---------- Data for analysis
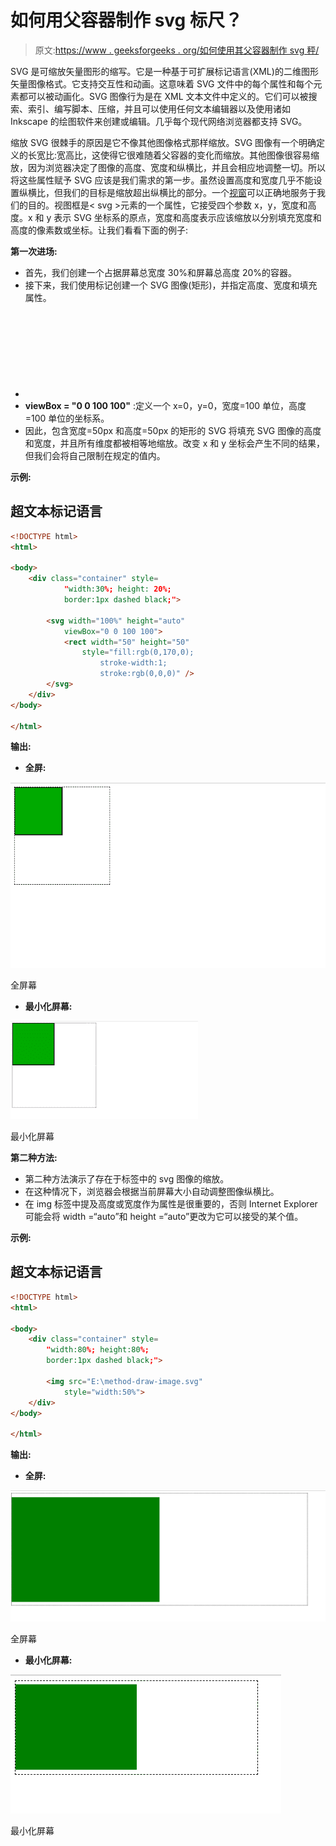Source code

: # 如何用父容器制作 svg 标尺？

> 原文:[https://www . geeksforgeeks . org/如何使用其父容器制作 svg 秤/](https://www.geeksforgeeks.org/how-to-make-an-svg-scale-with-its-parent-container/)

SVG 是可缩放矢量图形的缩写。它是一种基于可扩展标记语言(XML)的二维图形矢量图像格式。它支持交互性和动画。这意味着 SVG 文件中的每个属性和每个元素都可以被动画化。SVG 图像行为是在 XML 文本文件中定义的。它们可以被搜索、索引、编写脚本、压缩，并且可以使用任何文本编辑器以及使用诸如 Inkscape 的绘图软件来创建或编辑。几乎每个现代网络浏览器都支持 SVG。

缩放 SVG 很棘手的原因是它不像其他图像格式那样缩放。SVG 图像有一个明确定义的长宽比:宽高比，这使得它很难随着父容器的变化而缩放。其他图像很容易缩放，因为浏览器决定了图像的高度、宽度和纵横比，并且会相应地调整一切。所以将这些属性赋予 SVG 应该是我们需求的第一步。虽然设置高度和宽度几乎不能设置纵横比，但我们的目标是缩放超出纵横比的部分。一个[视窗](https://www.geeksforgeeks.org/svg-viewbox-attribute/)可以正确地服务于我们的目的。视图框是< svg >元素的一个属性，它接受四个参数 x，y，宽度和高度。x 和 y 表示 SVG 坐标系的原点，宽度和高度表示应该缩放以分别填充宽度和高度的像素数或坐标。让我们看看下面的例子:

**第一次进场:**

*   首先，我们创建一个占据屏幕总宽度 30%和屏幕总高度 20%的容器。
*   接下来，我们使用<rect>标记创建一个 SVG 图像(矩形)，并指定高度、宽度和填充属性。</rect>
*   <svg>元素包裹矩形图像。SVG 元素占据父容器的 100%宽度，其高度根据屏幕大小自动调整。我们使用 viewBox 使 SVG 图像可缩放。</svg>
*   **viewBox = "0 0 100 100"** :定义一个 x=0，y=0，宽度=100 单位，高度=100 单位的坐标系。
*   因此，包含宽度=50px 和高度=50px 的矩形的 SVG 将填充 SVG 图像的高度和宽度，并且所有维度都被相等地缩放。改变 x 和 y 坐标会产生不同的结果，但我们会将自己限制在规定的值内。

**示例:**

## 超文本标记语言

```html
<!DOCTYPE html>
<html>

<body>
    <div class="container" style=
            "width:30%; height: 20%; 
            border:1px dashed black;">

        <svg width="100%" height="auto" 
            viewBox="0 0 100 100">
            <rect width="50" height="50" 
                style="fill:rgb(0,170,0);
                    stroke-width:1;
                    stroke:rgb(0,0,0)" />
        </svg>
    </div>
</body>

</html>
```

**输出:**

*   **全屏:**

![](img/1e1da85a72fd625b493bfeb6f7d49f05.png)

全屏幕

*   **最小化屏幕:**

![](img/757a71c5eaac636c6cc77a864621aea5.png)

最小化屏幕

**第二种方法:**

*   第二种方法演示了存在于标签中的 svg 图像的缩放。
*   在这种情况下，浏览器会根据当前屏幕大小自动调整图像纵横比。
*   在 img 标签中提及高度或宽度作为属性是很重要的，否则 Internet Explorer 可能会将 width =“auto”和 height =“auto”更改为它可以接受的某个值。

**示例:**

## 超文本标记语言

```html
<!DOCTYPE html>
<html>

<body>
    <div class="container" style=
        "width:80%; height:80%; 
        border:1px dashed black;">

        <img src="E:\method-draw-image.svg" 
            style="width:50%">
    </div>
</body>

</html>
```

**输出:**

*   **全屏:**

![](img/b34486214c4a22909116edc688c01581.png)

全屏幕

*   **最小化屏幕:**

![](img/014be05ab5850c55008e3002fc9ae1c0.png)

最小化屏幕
--------------------
---------- Data for analysis
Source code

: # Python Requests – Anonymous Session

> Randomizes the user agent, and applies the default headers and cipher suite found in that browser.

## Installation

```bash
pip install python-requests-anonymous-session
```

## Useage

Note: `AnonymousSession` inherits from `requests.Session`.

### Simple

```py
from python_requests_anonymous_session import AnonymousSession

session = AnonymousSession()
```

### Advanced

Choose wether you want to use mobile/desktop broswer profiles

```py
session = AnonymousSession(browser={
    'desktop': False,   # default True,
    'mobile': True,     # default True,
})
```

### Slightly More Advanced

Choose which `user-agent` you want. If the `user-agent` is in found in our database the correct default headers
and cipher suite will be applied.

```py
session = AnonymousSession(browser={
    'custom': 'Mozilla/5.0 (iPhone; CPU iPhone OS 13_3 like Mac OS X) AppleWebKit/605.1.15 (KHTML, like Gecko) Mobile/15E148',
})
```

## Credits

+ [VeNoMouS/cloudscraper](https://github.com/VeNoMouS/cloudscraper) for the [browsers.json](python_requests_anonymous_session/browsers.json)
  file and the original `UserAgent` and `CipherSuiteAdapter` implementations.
--------------------
Work to complete:
Report all lines of the material that contain the word "black".

Exercise answer:
            border:1px dashed black;">
        border:1px dashed black;">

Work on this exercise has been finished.